Wegen der steigenden Zahl der Corona-Infizierten sucht die Bayerische Staatsregierung aktuell nach Standorten für mögliche Hilfskrankenhäuser in den Regionen. Auch in Unterfranken arbeiten die Krisenstäbe mit Hochdruck daran, weitere Kapazitäten für Covid-19-Patienten auszuloten. Stadt und Landkreis Würzburg, wo es besonders viele Infizierte gibt, haben sich bereits darauf eingestellt, dass bald Hilfskrankenhäuser benötigt werden könnten. Zwei mögliche Standorte sollen dafür aktuell im Gespräch sein.

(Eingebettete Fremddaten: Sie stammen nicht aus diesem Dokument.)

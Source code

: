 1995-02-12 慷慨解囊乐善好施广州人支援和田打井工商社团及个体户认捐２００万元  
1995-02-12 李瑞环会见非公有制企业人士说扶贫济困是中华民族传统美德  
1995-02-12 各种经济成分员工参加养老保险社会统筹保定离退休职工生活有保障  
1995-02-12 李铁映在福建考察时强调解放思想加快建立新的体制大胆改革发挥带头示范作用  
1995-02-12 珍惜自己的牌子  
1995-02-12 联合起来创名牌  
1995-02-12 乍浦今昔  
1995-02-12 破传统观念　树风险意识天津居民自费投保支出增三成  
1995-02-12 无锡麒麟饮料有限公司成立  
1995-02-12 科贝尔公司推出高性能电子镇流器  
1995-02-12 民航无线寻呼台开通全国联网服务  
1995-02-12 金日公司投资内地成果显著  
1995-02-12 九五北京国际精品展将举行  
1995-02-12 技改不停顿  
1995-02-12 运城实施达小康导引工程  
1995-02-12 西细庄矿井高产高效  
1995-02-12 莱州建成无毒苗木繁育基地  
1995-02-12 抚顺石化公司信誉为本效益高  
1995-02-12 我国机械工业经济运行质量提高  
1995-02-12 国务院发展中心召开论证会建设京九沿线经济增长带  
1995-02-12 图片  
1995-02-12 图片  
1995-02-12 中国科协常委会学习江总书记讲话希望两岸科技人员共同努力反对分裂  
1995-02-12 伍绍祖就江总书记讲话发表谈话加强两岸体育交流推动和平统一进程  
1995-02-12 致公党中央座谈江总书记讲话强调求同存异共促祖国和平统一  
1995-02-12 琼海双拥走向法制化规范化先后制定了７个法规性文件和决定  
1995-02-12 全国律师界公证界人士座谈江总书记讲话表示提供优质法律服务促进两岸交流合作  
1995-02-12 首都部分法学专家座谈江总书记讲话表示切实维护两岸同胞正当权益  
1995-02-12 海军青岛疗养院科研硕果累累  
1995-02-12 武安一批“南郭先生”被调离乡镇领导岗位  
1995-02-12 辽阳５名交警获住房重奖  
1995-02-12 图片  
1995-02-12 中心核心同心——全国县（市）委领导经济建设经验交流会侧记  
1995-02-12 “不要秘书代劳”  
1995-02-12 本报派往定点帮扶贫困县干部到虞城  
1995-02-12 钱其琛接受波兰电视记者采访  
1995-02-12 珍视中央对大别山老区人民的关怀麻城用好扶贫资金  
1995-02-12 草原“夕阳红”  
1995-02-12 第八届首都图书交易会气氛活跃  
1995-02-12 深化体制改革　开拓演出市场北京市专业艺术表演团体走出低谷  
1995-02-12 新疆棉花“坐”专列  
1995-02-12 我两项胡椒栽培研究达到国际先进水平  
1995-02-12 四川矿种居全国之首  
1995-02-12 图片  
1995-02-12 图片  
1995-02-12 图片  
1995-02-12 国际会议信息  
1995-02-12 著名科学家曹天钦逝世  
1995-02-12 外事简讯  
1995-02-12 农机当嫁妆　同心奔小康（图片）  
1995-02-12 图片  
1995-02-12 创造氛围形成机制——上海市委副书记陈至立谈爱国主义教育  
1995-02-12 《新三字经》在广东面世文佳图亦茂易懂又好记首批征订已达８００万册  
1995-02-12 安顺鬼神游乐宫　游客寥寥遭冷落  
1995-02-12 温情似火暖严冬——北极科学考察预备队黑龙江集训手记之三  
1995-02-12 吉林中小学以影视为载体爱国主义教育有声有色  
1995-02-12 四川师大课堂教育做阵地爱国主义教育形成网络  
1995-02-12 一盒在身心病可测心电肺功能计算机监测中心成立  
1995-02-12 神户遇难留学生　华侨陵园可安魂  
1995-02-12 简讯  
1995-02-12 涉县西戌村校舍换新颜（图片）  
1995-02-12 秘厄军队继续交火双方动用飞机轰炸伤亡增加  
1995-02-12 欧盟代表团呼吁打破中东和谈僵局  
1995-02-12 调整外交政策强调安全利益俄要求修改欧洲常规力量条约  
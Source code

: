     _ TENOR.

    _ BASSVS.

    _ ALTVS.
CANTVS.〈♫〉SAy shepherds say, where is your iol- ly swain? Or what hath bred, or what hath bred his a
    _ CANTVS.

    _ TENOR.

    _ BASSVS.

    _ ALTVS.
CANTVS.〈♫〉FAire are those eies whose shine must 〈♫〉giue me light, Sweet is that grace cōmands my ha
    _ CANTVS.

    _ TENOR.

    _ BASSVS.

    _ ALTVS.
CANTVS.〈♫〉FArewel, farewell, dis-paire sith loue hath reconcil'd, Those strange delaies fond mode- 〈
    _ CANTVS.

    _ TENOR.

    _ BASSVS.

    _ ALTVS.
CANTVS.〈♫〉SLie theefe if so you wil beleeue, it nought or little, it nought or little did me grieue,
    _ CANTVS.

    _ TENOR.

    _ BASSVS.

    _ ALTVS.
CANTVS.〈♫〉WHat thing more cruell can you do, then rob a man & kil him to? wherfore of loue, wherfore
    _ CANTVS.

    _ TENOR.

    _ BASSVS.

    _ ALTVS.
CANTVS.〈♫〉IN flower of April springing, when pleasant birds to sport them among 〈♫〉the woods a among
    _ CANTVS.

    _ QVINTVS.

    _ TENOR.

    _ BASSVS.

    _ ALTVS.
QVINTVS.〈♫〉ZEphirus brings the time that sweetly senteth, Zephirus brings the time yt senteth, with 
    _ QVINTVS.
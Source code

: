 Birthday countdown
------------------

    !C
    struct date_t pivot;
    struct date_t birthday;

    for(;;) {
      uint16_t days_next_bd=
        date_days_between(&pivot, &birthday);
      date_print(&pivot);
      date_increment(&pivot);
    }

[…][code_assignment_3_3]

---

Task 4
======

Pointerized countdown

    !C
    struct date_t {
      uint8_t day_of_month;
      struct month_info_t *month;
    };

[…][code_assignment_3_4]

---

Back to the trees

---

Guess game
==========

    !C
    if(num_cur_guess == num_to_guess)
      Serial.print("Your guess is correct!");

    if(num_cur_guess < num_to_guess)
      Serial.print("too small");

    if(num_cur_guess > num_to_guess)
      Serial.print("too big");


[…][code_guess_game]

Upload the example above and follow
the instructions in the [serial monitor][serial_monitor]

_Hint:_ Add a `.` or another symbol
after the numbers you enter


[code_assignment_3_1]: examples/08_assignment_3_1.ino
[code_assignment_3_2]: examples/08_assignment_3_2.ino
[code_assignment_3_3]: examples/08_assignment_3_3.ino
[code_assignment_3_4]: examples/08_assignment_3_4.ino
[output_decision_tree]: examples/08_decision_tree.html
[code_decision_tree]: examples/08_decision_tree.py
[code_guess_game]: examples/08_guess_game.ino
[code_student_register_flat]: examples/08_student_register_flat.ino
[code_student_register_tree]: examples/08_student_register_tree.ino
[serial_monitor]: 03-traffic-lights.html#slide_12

Der Landkreis Bad Kissingen sieht seine Stärken unter anderem in den Ressourcen der Reha-Kliniken. Dort werden auch bereits entsprechende Vorkehrungen getroffen. Wie die Deutsche Rentenversicherung (DRV) Nordbayern mitteilt, hat das Gesundheitsministerium per Allgemeinverfügung angeordnet, die Reha-Kliniken zu räumen und vorhandene Bettenkapazitäten für die Behandlung von Covid-19-Patienten zur Verfügung zu stellen. Dies setze man gerade um.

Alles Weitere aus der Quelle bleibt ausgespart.